O mestre dos mestres reconheceu que – grosso modo – só com o investimento não se resolveria a questão nordestina. Isso porque havia por dentro da proposta da SUDENE, o pressuposto de que se a economia fosse industrializada – se os capitais entrassem para valer na base técnica da produção – o problema da região estaria suficientemente equacionado. Os oportunistas aproveitaram a carona na autocrítica de Celso Furtado para enterrar a SUDENE.

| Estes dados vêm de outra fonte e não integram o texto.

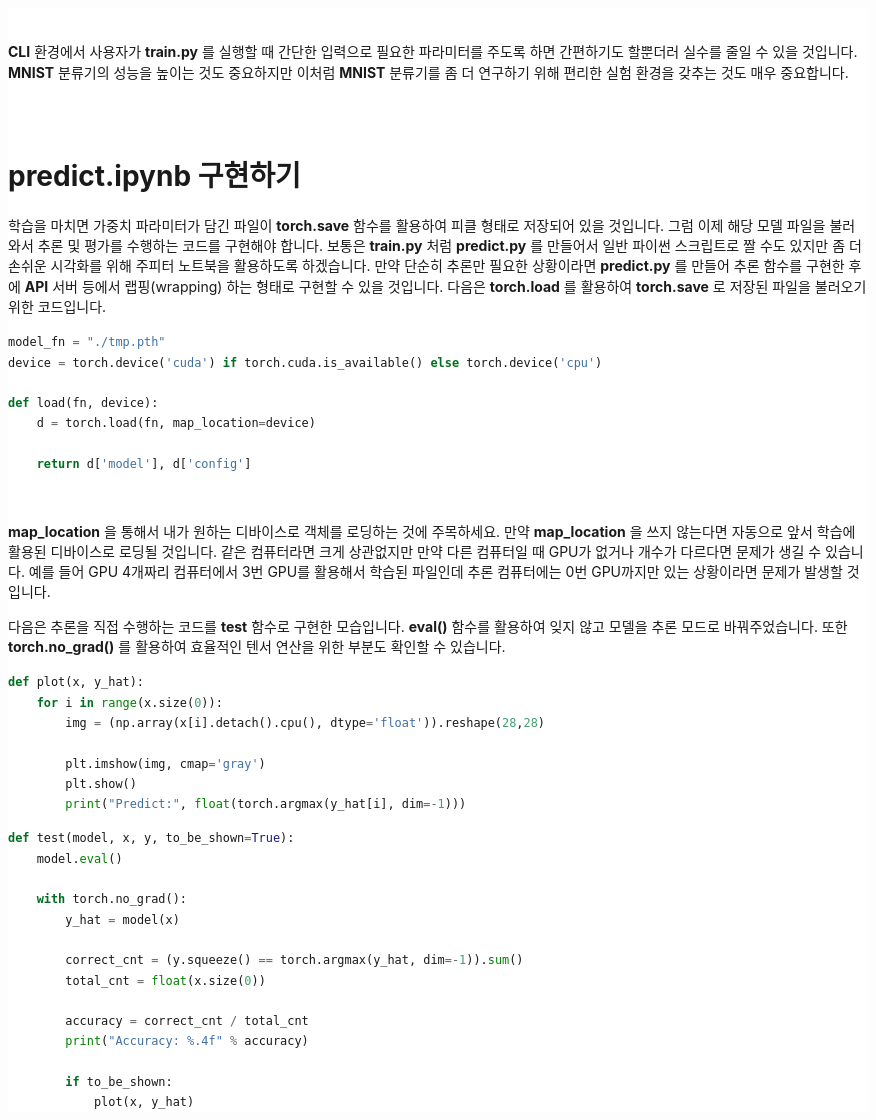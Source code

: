 
<br>


**CLI** 환경에서 사용자가 **train.py** 를 실행할 때 간단한 입력으로 필요한 파라미터를 주도록 하면 간편하기도 할뿐더러 실수를 줄일 수 있을 것입니다. **MNIST** 분류기의 성능을 높이는 것도 중요하지만 이처럼 **MNIST** 분류기를 좀 더 연구하기 위해 편리한 실험 환경을 갖추는 것도 매우 중요합니다.


<br>




# predict.ipynb 구현하기


학습을 마치면 가중치 파라미터가 담긴 파일이 **torch.save** 함수를 활용하여 피클 형태로 저장되어 있을 것입니다. 그럼 이제 해당 모델 파일을 불러와서 추론 및 평가를 수행하는 코드를 구현해야 합니다. 보통은 **train.py** 처럼 **predict.py** 를 만들어서 일반 파이썬 스크립트로 짤 수도 있지만 좀 더 손쉬운 시각화를 위해 주피터 노트북을 활용하도록 하겠습니다. 만약 단순히 추론만 필요한 상황이라면 **predict.py** 를 만들어 추론 함수를 구현한 후에 **API** 서버 등에서 랩핑(wrapping) 하는 형태로 구현할 수 있을 것입니다. 다음은 **torch.load** 를 활용하여 **torch.save** 로 저장된 파일을 불러오기 위한 코드입니다.
```py
model_fn = "./tmp.pth"
device = torch.device('cuda') if torch.cuda.is_available() else torch.device('cpu')

def load(fn, device):
    d = torch.load(fn, map_location=device)
    
    return d['model'], d['config']
```


<br>




**map_location** 을 통해서 내가 원하는 디바이스로 객체를 로딩하는 것에 주목하세요. 만약 **map_location** 을 쓰지 않는다면 자동으로 앞서 학습에 활용된 디바이스로 로딩될 것입니다. 같은 컴퓨터라면 크게 상관없지만 만약 다른 컴퓨터일 때 GPU가 없거나 개수가 다르다면 문제가 생길 수 있습니다. 예를 들어 GPU 4개짜리 컴퓨터에서 3번 GPU를 활용해서 학습된 파일인데 추론 컴퓨터에는 0번 GPU까지만 있는 상황이라면 문제가 발생할 것입니다.


다음은 추론을 직접 수행하는 코드를 **test** 함수로 구현한 모습입니다. **eval()** 함수를 활용하여 잊지 않고 모델을 추론 모드로 바꿔주었습니다. 또한 **torch.no_grad()** 를 활용하여 효율적인 텐서 연산을 위한 부분도 확인할 수 있습니다.
```py
def plot(x, y_hat):
    for i in range(x.size(0)):
        img = (np.array(x[i].detach().cpu(), dtype='float')).reshape(28,28)

        plt.imshow(img, cmap='gray')
        plt.show()
        print("Predict:", float(torch.argmax(y_hat[i], dim=-1)))
```

```py
def test(model, x, y, to_be_shown=True):
    model.eval()
    
    with torch.no_grad():
        y_hat = model(x)

        correct_cnt = (y.squeeze() == torch.argmax(y_hat, dim=-1)).sum()
        total_cnt = float(x.size(0))
        
        accuracy = correct_cnt / total_cnt
        print("Accuracy: %.4f" % accuracy)
        
        if to_be_shown:
            plot(x, y_hat)
```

O que ficou acendeu o sinal vermelho para Furtado foi a verificação empírica de uma espécie de “mau desenvolvimento”. As elites aproveitaram o fluxo dos capitais. O resultado da SUDENE, contudo, não alcançou a maioria da população, exceto uma classe média raquítica. Furtado foi mais longe. Diz que o que fizemos foi insuficiente. Disse mais: erramos! Pouco tempo antes de morrer, Furtado atacou o cerne da questão nordestina. Não abriu mão da necessidade de aumentar e intensificar o fluxo de capitais para a nossa região. Criticou, isso sim, a submissão da dinâmica econômica regional aos condicionamentos de fora para dentro.
Porém, no final da sua caminhada, sem tempo de sobra para concatenar o conjunto sofisticado da sua imaginação criadora, decidiu dirigir suas baterias certeiras sobre a questão nordestina em outro sentido. Declarou, bom som, de que nada resolve a questão nordestina se não forem distribuídos dois ativos fundamentais: a terra e a educação.
Verdade que esta alternativa todos estamos cansados de ouvir. Até os gestores da Era Maldita ensaiaram modificar os critérios de reforma agrária e educação. Vale dizer, que se pode modernizar o Nordeste intensamente, mas não se fará a inclusão da população nordestina na dinâmica sócio-econômica do país, sem o acesso da plebe rude à terra e à educação.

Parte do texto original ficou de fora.